__PROBLEM DESCRIPTION__
Locate every line below that contains the word "more" and copy it.

____ RECORDS FOR THIS EXERCISE

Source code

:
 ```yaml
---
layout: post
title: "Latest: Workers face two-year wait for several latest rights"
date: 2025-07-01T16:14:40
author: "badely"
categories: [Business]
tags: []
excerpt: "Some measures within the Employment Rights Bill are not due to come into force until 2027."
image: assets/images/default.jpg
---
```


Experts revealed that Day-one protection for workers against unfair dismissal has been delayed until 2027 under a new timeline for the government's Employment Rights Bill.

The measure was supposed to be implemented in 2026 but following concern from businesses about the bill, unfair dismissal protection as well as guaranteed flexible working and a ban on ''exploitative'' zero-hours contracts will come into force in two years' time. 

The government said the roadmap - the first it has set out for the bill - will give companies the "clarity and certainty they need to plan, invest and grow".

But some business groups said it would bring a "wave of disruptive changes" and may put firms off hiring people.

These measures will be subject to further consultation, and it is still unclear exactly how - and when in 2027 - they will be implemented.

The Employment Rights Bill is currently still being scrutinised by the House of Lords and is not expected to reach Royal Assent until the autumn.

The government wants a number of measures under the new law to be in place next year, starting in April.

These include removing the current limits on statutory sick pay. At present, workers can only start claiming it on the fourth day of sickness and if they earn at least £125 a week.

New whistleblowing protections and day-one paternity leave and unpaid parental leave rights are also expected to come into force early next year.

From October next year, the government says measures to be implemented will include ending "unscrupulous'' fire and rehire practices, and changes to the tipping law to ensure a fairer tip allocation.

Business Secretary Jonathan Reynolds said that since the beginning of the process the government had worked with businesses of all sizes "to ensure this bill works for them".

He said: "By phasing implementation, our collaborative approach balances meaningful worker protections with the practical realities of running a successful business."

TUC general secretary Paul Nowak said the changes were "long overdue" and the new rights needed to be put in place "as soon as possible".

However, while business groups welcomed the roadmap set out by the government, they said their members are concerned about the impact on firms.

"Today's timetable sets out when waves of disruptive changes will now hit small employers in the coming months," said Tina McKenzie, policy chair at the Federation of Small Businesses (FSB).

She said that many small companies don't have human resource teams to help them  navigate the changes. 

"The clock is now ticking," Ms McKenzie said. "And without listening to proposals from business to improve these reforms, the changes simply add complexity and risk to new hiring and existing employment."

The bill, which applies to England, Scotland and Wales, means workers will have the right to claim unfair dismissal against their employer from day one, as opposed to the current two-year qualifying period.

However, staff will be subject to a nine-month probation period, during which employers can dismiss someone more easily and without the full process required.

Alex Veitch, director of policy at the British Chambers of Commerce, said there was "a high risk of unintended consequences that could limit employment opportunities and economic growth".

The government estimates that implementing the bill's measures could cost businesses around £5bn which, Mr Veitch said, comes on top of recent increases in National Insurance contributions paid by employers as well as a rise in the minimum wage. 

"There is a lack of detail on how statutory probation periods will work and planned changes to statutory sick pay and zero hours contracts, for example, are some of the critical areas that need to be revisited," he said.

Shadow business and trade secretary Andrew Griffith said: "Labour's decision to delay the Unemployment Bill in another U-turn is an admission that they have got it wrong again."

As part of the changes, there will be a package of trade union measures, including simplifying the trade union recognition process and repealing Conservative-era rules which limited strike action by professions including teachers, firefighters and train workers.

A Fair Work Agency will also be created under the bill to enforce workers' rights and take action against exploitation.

________
____ RECORDS FOR THIS EXERCISE

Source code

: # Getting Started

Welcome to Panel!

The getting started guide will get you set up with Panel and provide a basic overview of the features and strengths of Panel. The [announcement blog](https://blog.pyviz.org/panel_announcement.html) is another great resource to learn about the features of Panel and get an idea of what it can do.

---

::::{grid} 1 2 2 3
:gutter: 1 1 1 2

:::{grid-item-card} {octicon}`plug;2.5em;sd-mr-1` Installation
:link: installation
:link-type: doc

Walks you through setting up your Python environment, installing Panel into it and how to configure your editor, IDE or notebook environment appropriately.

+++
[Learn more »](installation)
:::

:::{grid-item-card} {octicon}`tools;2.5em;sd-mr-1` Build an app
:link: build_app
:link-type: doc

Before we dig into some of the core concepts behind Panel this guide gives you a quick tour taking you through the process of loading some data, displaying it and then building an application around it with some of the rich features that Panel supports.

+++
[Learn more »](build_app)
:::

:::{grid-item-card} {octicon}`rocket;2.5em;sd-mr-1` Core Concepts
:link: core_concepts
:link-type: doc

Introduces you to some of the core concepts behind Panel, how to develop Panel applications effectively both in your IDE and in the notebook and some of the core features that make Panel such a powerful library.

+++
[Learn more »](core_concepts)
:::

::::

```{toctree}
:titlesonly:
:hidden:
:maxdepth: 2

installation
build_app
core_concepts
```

________
____ RECORDS FOR THIS EXERCISE

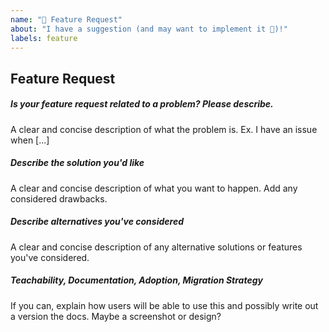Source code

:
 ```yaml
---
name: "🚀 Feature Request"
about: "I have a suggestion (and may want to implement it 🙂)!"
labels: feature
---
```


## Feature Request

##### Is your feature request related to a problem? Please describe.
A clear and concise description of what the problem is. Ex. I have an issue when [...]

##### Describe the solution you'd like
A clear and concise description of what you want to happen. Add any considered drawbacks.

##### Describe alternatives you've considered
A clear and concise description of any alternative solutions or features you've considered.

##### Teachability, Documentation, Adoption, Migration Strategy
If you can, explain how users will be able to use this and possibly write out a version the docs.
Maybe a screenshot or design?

________

__RESPONSE AREA__
However, staff will be subject to a nine-month probation period, during which employers can dismiss someone more easily and without the full process required.
[Learn more »](installation)
[Learn more »](build_app)
[Learn more »](core_concepts)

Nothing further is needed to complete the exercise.